**The data:**
'''
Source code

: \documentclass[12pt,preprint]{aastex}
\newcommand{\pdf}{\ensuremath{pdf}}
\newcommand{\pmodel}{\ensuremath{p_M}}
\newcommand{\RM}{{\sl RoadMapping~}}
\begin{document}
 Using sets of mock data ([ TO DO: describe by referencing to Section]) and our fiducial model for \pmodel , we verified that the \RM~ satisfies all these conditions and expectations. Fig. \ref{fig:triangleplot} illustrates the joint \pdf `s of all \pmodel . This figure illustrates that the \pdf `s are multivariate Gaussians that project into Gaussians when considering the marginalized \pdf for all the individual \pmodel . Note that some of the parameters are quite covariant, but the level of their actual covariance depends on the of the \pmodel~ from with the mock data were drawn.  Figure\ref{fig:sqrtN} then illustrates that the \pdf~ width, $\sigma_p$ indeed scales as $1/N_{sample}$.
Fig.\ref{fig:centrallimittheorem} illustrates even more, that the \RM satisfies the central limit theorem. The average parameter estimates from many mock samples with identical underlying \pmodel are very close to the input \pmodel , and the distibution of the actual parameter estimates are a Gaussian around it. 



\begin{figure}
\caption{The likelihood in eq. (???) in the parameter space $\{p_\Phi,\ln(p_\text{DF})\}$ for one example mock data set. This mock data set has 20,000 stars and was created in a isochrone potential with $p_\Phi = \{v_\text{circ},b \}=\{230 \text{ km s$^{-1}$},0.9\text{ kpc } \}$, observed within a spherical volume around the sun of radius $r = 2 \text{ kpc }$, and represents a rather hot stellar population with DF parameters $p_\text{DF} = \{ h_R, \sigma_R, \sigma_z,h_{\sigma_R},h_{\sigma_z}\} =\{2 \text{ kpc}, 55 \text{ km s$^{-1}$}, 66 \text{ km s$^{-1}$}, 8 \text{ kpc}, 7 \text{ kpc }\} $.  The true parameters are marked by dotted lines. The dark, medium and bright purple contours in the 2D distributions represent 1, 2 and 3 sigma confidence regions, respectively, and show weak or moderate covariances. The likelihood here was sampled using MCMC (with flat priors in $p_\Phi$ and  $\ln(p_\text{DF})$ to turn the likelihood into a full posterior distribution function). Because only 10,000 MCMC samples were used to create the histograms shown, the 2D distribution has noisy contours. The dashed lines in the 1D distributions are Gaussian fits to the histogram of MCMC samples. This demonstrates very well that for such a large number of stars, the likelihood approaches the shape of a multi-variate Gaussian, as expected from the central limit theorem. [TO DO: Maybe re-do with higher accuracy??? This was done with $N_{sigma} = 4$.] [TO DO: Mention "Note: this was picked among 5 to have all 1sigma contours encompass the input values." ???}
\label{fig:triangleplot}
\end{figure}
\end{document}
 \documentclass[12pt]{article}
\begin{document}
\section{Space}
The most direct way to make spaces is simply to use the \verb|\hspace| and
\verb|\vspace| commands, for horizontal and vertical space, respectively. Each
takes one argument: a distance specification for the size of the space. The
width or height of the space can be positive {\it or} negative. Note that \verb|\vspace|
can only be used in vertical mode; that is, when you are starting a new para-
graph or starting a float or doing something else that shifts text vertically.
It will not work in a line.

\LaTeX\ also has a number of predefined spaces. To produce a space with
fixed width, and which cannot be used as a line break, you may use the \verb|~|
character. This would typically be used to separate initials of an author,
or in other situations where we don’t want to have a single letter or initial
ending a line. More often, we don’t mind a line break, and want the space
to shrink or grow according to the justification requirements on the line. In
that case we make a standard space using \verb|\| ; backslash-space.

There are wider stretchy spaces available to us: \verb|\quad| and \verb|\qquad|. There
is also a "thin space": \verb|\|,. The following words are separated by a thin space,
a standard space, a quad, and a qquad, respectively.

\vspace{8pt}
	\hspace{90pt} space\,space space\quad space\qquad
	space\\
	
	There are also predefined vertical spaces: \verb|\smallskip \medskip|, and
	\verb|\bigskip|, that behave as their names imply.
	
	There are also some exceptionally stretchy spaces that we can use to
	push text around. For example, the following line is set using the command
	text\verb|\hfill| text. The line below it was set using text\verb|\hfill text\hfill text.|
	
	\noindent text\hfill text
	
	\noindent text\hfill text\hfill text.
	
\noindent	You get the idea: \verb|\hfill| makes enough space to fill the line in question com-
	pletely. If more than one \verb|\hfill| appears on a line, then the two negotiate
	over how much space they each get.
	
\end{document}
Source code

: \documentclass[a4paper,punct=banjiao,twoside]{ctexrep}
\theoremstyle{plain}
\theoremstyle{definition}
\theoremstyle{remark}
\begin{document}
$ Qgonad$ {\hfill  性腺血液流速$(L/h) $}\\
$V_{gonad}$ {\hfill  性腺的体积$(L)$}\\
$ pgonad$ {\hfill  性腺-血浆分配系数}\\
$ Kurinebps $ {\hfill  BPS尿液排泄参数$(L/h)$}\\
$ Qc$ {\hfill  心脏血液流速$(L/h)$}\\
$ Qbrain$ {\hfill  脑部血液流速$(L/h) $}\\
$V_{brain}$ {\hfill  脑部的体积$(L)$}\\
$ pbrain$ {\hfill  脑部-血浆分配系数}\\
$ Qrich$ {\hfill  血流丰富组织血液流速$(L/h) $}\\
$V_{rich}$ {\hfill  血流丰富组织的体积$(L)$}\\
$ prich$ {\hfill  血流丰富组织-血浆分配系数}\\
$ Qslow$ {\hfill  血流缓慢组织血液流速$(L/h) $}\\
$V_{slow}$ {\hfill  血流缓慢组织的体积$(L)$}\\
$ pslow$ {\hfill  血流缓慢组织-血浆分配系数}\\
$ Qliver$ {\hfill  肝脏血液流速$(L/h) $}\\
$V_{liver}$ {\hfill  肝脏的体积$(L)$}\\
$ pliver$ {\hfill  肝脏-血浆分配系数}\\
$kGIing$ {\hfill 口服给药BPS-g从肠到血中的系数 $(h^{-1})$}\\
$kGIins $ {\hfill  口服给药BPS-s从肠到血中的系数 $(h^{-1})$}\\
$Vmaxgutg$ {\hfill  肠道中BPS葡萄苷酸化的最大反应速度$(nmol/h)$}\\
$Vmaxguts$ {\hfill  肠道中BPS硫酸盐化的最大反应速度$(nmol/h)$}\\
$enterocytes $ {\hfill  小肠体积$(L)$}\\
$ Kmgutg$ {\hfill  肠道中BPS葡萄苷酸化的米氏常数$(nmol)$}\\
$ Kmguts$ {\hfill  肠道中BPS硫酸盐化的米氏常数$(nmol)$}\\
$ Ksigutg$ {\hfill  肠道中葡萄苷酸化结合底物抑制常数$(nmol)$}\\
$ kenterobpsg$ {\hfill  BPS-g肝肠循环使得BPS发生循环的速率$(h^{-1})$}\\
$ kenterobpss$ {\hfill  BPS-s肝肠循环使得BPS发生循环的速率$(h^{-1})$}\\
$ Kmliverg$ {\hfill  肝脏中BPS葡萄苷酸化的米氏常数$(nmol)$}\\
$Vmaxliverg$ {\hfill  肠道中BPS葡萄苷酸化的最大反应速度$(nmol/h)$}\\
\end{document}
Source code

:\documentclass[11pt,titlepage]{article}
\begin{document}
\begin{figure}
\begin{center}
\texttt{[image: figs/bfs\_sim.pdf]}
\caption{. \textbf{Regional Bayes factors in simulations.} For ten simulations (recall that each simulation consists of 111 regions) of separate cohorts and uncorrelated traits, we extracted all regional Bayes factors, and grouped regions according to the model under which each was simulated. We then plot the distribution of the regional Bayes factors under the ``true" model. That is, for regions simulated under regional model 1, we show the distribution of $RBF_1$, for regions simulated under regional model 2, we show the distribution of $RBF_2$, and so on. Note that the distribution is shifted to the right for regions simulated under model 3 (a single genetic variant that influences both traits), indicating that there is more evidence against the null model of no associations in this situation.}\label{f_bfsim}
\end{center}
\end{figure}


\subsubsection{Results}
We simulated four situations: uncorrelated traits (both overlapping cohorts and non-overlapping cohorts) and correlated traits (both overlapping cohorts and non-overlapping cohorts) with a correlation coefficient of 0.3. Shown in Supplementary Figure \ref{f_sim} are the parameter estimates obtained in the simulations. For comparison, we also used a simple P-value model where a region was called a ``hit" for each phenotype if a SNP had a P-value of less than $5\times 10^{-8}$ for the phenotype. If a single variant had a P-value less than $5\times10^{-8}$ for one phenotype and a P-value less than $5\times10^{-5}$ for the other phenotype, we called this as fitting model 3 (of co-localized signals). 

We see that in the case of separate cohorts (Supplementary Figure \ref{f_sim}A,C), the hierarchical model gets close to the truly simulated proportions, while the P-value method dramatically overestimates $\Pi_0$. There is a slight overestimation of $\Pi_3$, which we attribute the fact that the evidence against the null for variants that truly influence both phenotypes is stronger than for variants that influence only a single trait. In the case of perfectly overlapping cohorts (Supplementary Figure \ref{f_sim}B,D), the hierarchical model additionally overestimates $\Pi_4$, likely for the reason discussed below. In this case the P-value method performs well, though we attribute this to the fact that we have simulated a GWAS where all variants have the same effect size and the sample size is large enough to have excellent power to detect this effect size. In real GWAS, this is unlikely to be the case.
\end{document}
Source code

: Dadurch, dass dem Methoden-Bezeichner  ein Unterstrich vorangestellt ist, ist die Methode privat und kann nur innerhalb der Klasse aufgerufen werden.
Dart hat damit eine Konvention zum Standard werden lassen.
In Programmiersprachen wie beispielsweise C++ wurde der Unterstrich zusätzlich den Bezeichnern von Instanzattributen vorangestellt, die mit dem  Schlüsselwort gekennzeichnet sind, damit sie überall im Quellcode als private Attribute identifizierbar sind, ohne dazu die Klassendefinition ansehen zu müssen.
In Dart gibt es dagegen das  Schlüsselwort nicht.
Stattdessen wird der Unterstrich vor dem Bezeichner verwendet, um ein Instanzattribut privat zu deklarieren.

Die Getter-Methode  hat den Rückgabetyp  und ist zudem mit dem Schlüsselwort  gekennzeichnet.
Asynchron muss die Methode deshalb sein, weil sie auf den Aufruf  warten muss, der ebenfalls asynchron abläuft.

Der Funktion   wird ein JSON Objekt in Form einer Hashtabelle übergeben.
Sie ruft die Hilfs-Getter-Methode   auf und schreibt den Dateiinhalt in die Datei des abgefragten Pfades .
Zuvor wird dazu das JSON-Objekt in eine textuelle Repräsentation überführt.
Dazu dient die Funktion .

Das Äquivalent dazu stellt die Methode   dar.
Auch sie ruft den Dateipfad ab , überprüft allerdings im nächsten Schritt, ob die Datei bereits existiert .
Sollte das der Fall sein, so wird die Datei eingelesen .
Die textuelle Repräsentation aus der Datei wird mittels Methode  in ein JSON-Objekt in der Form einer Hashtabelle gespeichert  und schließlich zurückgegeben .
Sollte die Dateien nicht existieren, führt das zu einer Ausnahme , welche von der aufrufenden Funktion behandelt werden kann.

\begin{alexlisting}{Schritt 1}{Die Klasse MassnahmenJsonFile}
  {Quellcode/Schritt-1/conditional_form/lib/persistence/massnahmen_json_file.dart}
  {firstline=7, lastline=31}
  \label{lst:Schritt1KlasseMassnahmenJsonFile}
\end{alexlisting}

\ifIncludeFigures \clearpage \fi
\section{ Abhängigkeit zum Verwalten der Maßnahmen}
'''
Note each line above that contains "stretchy" and copy it out.

There are wider stretchy spaces available to us: \verb|\quad| and \verb|\qquad|. There
	There are also some exceptionally stretchy spaces that we can use to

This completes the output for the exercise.